[LU-6658] single stream write performance improvement with worker threads in llite Created: 28/May/15  Updated: 12/Jan/18  Resolved: 12/Jan/18

Status: Resolved
Project: Lustre
Component/s: None
Affects Version/s: Lustre 2.7.0, Lustre 2.8.0
Fix Version/s: None

Type: New Feature Priority: Major
Reporter: Hiroya Nozaki Assignee: Dmitry Eremin (Inactive)
Resolution: Fixed Votes: 0
Labels: patch

Attachments: Microsoft Word N-process one client.xlsx     Microsoft Word iosvc.performance.iozone.xlsx    
Issue Links:
Related
is related to LU-8964 use parallel I/O to improve performan... Resolved
is related to LU-1056 Single-client, single-thread and sing... Resolved
Epic/Theme: Performance
Rank (Obsolete): 9223372036854775807

 Description   

This patch provides single stream write performance improvement with multiple worker threads in llite layer. its operation overvies is the following

In system call context
1) get a worker thread's lu_env
2) assemble and set parameters
2-1) copy user buffer to kernel buffer
2-2) copy parameters needed for worker thread to resume I/O
2-3) set parameters to the lu_env gotten in (1)
2-4) set extra parameters to an I/O item, iosvc_item
3) inform worker thread: ll_iosvc, we got ready.
4) return immediately

In worker thread context
1) wake up
2) gathering information
2-1) refer its own lu_env to know the parameters set by syscall
2-2) refer the item made in (2-3)
3) resume I/O
4) sleep

I attached the performance to compare the original Lustre-2.7.52 and this custom Lustre-2.7.52



 Comments   
Comment by Gerrit Updater [ 28/May/15 ]

Hiroya Nozaki (nozaki.hiroya@jp.fujitsu.com) uploaded a new patch: http://review.whamcloud.com/14990
Subject: LU-6658 llite: single stream write performance improvement
Project: fs/lustre-release
Branch: master
Current Patch Set: 1
Commit: 3e0da7583c369e213e795e22367cbbab9d33b7d7

Comment by Jinshan Xiong (Inactive) [ 28/May/15 ]

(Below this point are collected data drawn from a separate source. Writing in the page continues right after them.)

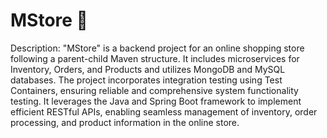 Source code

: # MStore 🛒
Description: "MStore" is a backend project for an online shopping store following a parent-child Maven structure. It includes 
microservices for Inventory, Orders, and Products and utilizes MongoDB and MySQL databases. The project incorporates 
integration testing using Test Containers, ensuring reliable and comprehensive system functionality testing. It leverages the Java 
and Spring Boot framework to implement efficient RESTful APIs, enabling seamless management of inventory, order processing, 
and product information in the online store. 
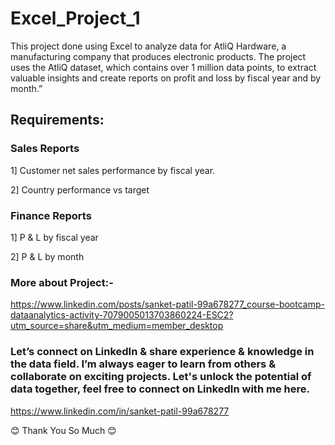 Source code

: # Excel_Project_1
This project done using Excel to analyze data for AtliQ Hardware, a manufacturing company that produces electronic products. The project uses the AtliQ dataset, which contains over 1 million data points, to extract valuable insights and create reports on profit and loss by fiscal year and by month.”
## Requirements:
### Sales Reports
1] Customer net sales performance by fiscal year.

2] Country performance vs target

### Finance Reports
1] P & L by fiscal year

2] P & L by month

### More about Project:-

https://www.linkedin.com/posts/sanket-patil-99a678277_course-bootcamp-dataanalytics-activity-7079005013703860224-ESC2?utm_source=share&utm_medium=member_desktop


### Let’s connect on LinkedIn & share  experience & knowledge in the data field. I’m always eager to learn from others & collaborate on exciting projects. Let's unlock the potential of data together, feel free to connect on LinkedIn with me here.

https://www.linkedin.com/in/sanket-patil-99a678277

😊 Thank You So Much 😊




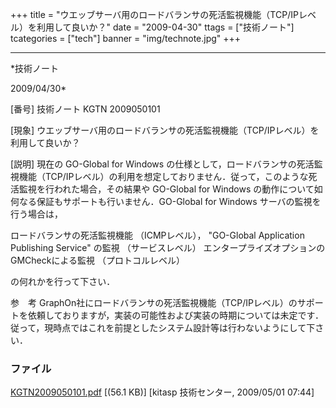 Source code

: ﻿+++
title = "ウエッブサーバ用のロードバランサの死活監視機能（TCP/IPレベル）を利用して良いか？"
date = "2009-04-30"
ttags = ["技術ノート"]
tcategories = ["tech"]
banner = "img/technote.jpg"
+++

-----------------------------------------------------------------------------------------------------------------------------

*技術ノート

2009/04/30*


[番号]
技術ノート KGTN 2009050101

[現象]
ウエッブサーバ用のロードバランサの死活監視機能（TCP/IPレベル）を利用して良いか？

[説明]
現在の GO-Global for Windows
の仕様として，ロードバランサの死活監視機能（TCP/IPレベル）の利用を想定しておりません．従って，このような死活監視を行われた場合，その結果や
GO-Global for Windows
の動作について如何なる保証もサポートも行いません．GO-Global for Windows
サーバの監視を行う場合は，

ロードバランサの死活監視機能 （ICMPレベル），
"GO-Global Application Publishing Service" の監視 （サービスレベル）
エンタープライズオプションのGMCheckによる監視 （プロトコルレベル）

の何れかを行って下さい．

参　考
GraphOn社にロードバランサの死活監視機能（TCP/IPレベル）のサポートを依頼しておりますが，実装の可能性および実装の時期については未定です．従って，現時点ではこれを前提としたシステム設計等は行わないようにして下さい．


### ファイル

 
 


[KGTN2009050101.pdf](http://techreport.kitasp.net/attachments/download/19/KGTN2009050101.pdf)
 [(56.1 KB)] [kitasp 技術センター, 2009/05/01
07:44]


 


 


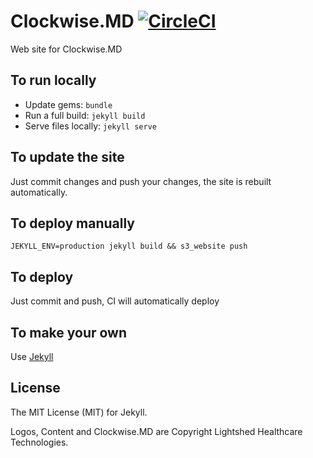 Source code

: # Clockwise.MD  [![CircleCI](https://circleci.com/gh/LightshedHealth/www.clockwisemd.com.svg?style=svg)](https://circleci.com/gh/LightshedHealth/www.clockwisemd.com)

Web site for Clockwise.MD

## To run locally

- Update gems: `bundle`
- Run a full build: `jekyll build`
- Serve files locally: `jekyll serve`

## To update the site

Just commit changes and push your changes, the site is rebuilt automatically.

## To deploy manually

`JEKYLL_ENV=production jekyll build && s3_website push`

## To deploy

Just commit and push, CI will automatically deploy

## To make your own

Use [Jekyll](http://jekyllrb.com)

## License

The MIT License (MIT) for Jekyll.

Logos, Content and Clockwise.MD are Copyright Lightshed Healthcare Technologies.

That's wonderful, you guys have done parallel IO for Lustre.

Comment by Jinshan Xiong (Inactive) [ 28/May/15 ]

I didn't read the patch yet. I will appreciate if you can answer my some quick questions:

1. Does the system call thread wait for the worker thread to complete?
2. In your performance benchmark sheet, what's the stripe count and size you used?
3. it looks like you have done parallel IO on the LLITE layer, how much effort would it be to move it to LOV layer so that worker thread can do IO on stripe boundary?

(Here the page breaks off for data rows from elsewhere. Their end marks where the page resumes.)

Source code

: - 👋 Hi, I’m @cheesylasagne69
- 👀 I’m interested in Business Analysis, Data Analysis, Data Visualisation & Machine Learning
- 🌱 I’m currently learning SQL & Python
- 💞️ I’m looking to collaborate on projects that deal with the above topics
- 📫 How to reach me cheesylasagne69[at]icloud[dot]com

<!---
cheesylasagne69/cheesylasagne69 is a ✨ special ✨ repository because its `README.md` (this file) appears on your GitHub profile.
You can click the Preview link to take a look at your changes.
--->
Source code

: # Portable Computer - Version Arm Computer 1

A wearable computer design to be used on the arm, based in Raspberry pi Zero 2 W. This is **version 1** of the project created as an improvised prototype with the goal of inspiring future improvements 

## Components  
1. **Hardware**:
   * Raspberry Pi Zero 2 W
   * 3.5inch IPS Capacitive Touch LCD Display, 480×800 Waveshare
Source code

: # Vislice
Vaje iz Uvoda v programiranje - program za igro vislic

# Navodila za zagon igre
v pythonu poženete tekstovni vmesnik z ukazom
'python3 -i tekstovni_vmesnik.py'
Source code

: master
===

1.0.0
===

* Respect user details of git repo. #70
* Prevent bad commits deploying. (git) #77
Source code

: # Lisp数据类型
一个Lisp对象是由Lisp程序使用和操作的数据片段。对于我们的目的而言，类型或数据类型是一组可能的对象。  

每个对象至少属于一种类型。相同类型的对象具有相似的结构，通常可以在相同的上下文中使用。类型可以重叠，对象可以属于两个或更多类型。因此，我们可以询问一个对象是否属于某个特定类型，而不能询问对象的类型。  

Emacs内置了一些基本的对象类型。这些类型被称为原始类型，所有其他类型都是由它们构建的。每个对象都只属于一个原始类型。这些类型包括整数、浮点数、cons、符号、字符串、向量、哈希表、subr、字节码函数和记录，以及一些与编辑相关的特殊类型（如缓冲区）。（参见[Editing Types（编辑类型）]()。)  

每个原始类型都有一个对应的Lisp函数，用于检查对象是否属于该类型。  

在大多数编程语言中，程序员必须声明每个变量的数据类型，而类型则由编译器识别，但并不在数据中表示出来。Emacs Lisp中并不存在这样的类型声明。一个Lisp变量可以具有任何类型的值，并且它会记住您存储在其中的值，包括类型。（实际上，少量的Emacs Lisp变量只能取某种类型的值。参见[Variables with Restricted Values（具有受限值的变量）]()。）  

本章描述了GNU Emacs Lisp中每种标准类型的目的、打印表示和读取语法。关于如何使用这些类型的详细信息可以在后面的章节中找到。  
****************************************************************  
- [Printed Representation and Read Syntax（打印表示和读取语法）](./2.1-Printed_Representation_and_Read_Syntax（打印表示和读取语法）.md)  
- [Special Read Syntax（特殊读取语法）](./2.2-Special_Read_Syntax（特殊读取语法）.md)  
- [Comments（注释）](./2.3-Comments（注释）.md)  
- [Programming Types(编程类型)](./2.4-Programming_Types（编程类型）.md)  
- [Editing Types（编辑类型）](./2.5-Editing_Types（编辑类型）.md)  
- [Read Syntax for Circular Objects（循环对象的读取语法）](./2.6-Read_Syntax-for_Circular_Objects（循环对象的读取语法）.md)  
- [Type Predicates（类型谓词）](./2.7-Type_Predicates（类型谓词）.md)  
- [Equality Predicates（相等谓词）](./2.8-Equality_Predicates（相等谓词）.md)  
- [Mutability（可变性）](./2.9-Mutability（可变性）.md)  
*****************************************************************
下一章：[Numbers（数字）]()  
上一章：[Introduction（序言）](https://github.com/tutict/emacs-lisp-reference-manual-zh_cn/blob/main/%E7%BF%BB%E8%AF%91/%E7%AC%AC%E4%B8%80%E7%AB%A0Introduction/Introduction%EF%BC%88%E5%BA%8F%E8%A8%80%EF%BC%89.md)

Comment by Hiroya Nozaki [ 29/May/15 ]

Hi, Jinshan.

> 1. Does the system call thread wait for the worker thread to complete?
No, the system call thread returns immediately after registering the I/O information with a worker thread.

> 2. In your performance benchmark sheet, what's the stripe count and size you used?
ah, yes, I forgot to write it down in the sheet.
it was the following

  1. lfs getstripe /mnt/lustre
    /mnt/lustre
    stripe_count: -1 stripe_size: 4194304 stripe_offset: -1
    /mnt/lustre/test
    lmm_stripe_count: 2
    lmm_stripe_size: 4194304
    lmm_pattern: 1
    lmm_layout_gen: 0
    lmm_stripe_offset: 2
    obdidx objid objid group
    2 2 0x2 0
    1 2 0x2 0

> 3. it looks like you have done parallel IO on the LLITE layer, how much effort would it be to move it to LOV layer
> so that worker thread can do IO on stripe boundary?
ah ... yeah, actually it looks working well in LOV layer too. hmm ... it seems to takes a couple of month until I complete . But, you know, I had to deal with tons of issues when implementing this feature which is why I finally landed this place so I'm kind of diffident about the estimation and the difficulty.

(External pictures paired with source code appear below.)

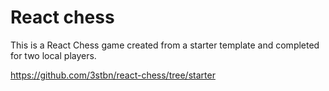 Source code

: # React chess

This is a React Chess game created from a starter template and completed for two local players.

https://github.com/3stbn/react-chess/tree/starter
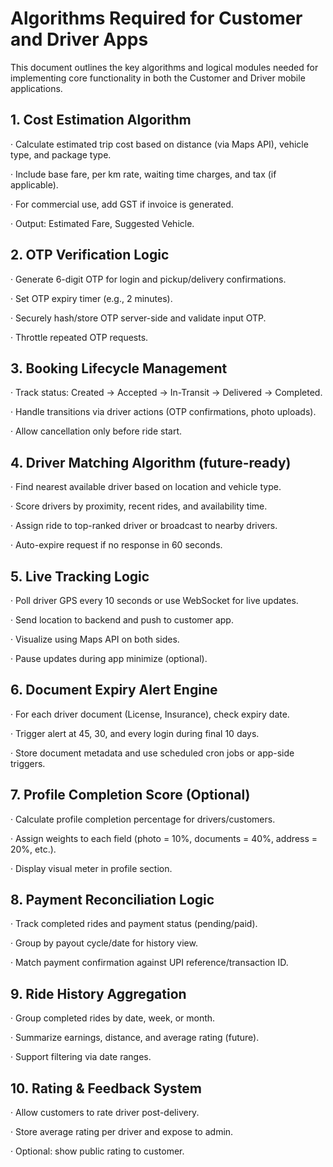 # Algorithms Required for Customer and Driver Apps

This document outlines the key algorithms and logical modules needed for implementing core functionality in both the Customer and Driver mobile applications.

## **1. Cost Estimation Algorithm**

· Calculate estimated trip cost based on distance (via Maps API), vehicle type, and package type.

· Include base fare, per km rate, waiting time charges, and tax (if applicable).

· For commercial use, add GST if invoice is generated.

· Output: Estimated Fare, Suggested Vehicle.

## **2. OTP Verification Logic**

· Generate 6-digit OTP for login and pickup/delivery confirmations.

· Set OTP expiry timer (e.g., 2 minutes).

· Securely hash/store OTP server-side and validate input OTP.

· Throttle repeated OTP requests.

## **3.** **Booking Lifecycle Management**

· Track status: Created → Accepted → In-Transit → Delivered → Completed.

· Handle transitions via driver actions (OTP confirmations, photo uploads).

· Allow cancellation only before ride start.

## **4.** **Driver Matching Algorithm (future-ready)**

· Find nearest available driver based on location and vehicle type.

· Score drivers by proximity, recent rides, and availability time.

· Assign ride to top-ranked driver or broadcast to nearby drivers.

· Auto-expire request if no response in 60 seconds.

## **5. Live Tracking Logic**

· Poll driver GPS every 10 seconds or use WebSocket for live updates.

· Send location to backend and push to customer app.

· Visualize using Maps API on both sides.

· Pause updates during app minimize (optional).

## **6. Document Expiry Alert Engine**

· For each driver document (License, Insurance), check expiry date.

· Trigger alert at 45, 30, and every login during final 10 days.

· Store document metadata and use scheduled cron jobs or app-side triggers.

## **7. Profile Completion Score (Optional)**

· Calculate profile completion percentage for drivers/customers.

· Assign weights to each field (photo = 10%, documents = 40%, address = 20%, etc.).

· Display visual meter in profile section.

## **8.** **Payment Reconciliation Logic**

· Track completed rides and payment status (pending/paid).

· Group by payout cycle/date for history view.

· Match payment confirmation against UPI reference/transaction ID.

## **9. Ride History Aggregation**

· Group completed rides by date, week, or month.

· Summarize earnings, distance, and average rating (future).

· Support filtering via date ranges.

## **10. Rating & Feedback System**

· Allow customers to rate driver post-delivery.

· Store average rating per driver and expose to admin.

· Optional: show public rating to customer.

Comment by Andreas Dilger [ 05/Jun/15 ]

This looks like very interesting work. My understanding is that the benchmark results are for a single iozone thread running on one client? Are there any benchmark results from many threads (e.g. one per core on a 16+ core client) to see what the overhead is from running the extra worker threads?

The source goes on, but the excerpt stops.